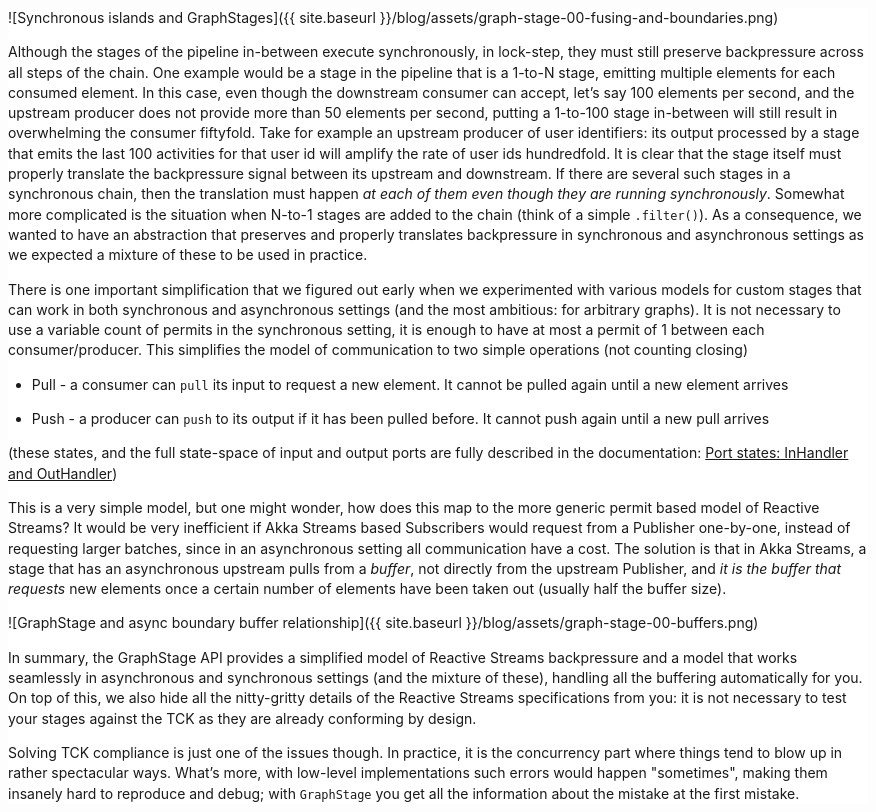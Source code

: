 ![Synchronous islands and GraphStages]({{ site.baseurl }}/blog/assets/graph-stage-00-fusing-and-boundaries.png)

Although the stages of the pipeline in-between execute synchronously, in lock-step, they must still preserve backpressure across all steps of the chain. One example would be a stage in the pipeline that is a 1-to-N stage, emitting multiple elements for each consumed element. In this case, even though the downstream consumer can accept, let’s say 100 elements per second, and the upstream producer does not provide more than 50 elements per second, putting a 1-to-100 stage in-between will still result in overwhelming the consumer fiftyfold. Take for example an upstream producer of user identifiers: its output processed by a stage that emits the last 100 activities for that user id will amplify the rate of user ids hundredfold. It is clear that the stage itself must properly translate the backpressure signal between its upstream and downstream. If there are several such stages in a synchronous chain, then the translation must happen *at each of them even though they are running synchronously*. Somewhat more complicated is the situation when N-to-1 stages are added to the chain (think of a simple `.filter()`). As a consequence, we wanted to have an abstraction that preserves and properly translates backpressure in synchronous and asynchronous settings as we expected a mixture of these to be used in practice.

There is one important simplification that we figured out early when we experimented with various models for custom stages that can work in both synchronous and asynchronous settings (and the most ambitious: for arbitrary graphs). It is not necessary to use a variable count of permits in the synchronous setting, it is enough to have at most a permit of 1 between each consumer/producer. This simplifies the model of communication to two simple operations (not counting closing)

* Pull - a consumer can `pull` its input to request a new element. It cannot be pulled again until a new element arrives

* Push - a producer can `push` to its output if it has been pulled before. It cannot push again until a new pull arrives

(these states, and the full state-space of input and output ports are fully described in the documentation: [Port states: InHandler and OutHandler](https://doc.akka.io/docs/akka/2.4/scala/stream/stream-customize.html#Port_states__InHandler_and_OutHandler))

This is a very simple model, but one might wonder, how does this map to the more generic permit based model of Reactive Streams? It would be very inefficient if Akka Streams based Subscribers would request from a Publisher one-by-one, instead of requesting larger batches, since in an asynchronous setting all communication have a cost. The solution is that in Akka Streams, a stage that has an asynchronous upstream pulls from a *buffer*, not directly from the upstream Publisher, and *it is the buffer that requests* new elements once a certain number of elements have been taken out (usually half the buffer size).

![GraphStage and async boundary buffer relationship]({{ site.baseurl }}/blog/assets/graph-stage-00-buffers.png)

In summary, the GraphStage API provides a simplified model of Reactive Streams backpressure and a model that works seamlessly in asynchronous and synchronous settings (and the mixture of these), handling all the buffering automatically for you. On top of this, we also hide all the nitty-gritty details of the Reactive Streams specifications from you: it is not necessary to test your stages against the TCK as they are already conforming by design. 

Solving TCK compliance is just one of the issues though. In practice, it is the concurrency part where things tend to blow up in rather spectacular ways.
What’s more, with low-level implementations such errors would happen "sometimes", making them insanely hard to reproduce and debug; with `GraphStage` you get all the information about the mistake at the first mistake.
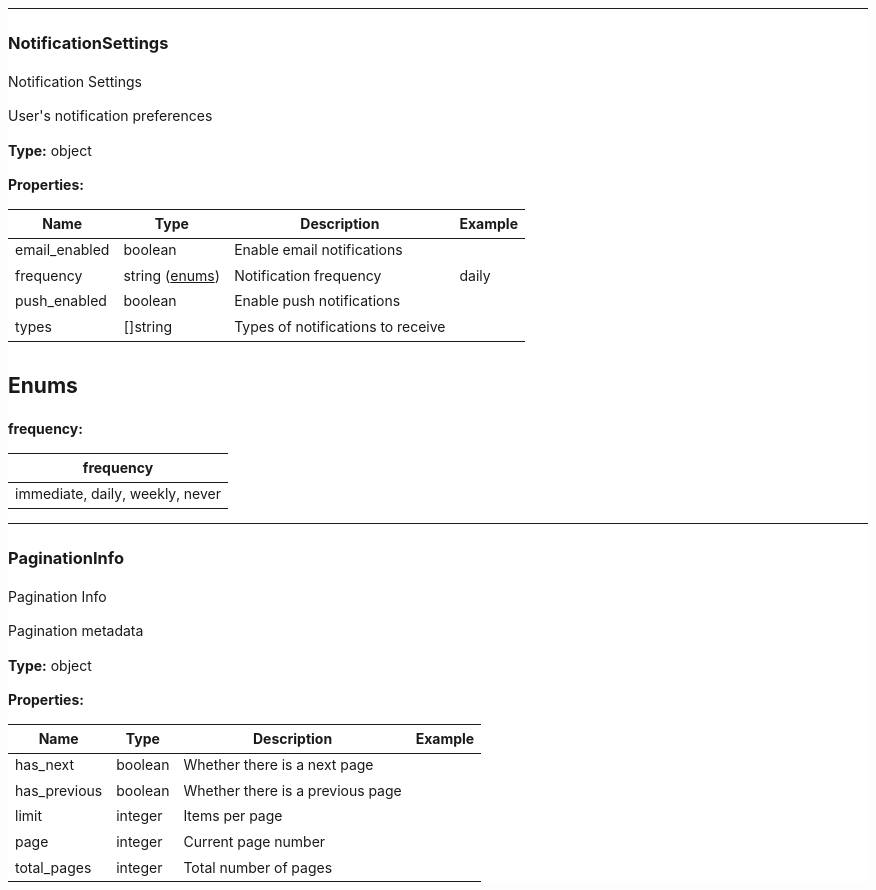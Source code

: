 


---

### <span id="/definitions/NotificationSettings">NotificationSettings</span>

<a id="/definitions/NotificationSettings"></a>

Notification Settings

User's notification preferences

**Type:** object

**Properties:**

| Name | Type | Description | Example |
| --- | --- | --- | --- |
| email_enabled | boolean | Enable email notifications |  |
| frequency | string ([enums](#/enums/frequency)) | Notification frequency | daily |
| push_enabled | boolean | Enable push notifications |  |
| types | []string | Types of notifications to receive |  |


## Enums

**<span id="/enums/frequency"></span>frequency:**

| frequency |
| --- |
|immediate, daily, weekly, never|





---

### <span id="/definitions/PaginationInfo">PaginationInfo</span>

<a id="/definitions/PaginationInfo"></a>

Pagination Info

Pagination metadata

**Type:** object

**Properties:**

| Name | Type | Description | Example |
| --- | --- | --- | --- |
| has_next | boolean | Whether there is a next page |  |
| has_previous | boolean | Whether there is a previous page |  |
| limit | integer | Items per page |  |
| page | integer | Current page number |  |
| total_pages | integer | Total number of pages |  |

● **REQUIRED WORK**
Report all lines of the data that include the word "PaginationInfo".

● **EXERCISE OUTPUT**
### <span id="/definitions/PaginationInfo">PaginationInfo</span>
<a id="/definitions/PaginationInfo"></a>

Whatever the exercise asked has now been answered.